When he began to write his short stories in the late 1800s there was little literary precedence in Bengali; he claims he had to invent language for the form as he composed. At the time he had gone off into the countryside to manage some estates for his family. He lived on a houseboat on the Padma River, and daily was in contact with the common folk who comprise the characters in his tales. His affinity with and love for them is evident in the empathy he displays for them all: he writes of families torn asunder by contention and jealousy, of arranged marriages, of child brides, of wandering mendicants, of devotees of Hindu gods, of the rich destroyed by their riches and the poor by their poverty, of teachers and their students, of servants and their masters, of parents and their children; he even writes a few about ghosts and haunted palaces. All of them are set in the milieu of the time: the Hindu- and Bengali-speaking northeast of India during the British Raj. The British, however, are mentioned only peripherally; the stories are about Indians and India. Though the customs and beliefs are very different from what we are used to in the modern West, Tagore’s talent is great enough to get us into the minds of his characters so that they become familiar to us and we can see them as beset with humanity as we ourselves are.

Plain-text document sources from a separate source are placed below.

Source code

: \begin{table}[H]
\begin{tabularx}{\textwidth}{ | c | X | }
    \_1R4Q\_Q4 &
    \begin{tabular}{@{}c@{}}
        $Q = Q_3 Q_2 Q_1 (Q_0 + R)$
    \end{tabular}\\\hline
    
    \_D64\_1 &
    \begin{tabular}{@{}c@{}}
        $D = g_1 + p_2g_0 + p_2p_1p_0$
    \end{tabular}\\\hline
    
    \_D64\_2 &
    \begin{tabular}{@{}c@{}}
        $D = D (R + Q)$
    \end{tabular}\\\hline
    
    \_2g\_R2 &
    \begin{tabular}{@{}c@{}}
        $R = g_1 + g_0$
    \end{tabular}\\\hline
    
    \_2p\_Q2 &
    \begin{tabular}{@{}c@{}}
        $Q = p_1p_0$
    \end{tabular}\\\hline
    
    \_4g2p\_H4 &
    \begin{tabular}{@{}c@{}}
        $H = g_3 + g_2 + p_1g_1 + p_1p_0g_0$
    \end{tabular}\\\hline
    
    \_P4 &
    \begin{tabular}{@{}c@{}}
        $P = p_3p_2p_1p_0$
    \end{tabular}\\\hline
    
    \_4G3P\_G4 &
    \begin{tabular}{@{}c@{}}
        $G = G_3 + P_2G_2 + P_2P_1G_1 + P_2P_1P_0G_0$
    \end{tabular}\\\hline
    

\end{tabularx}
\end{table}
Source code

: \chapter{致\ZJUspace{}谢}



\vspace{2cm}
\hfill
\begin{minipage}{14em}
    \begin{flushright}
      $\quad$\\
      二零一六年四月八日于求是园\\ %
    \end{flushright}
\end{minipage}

Tagore is an artist. Apart from the believable characters there are beautiful descriptions of the Bengali countryside: sunshine and storms, droughts and floods, plains and rivers, trees and flowers, as well as the scents and sounds and feel of the country villages.
This book is of particular interest to me because I lived for several years in Bangladesh and in West Bengal, India. I studied elementary Bengali at Dhaka University. I lived for a few months in Santiniketan, where Tagore lived and founded an ashram. I can still read Bengali, but alas, I have forgotten most of the vocabulary. I would like to read Tagore in the original. Someday, perhaps.
In the meantime, this is an excellent translation. Sometimes when I have read translated works, for instance of Shusaku Endo’s “Deep River”, I have been disappointed; while the quality of the original cannot help but shine through, it is evident that something has been lost in the transition from the author’s language to English. I can’t say that this is the case here. The translation (by William Radice) is very smooth, very elegant.
Would I recommend this book? Unequivocally. Anyone who loves short stories should read this book, or you are missing out on a master of the craft. Some of the stories are stronger than others, it’s true, but that is true of any short story collection. Some of my particular favorites are: “Taraprasanna’s Fame”, “Wealth Surrendered”, “Kabuliwallah”, “A Problem Solved”, “Thakurda”, “The Hungry Stones”, and “The Gift of Sight”. The stories are all quite short and can be read in a sitting, which is good because many of them are best appreciated as whole entities.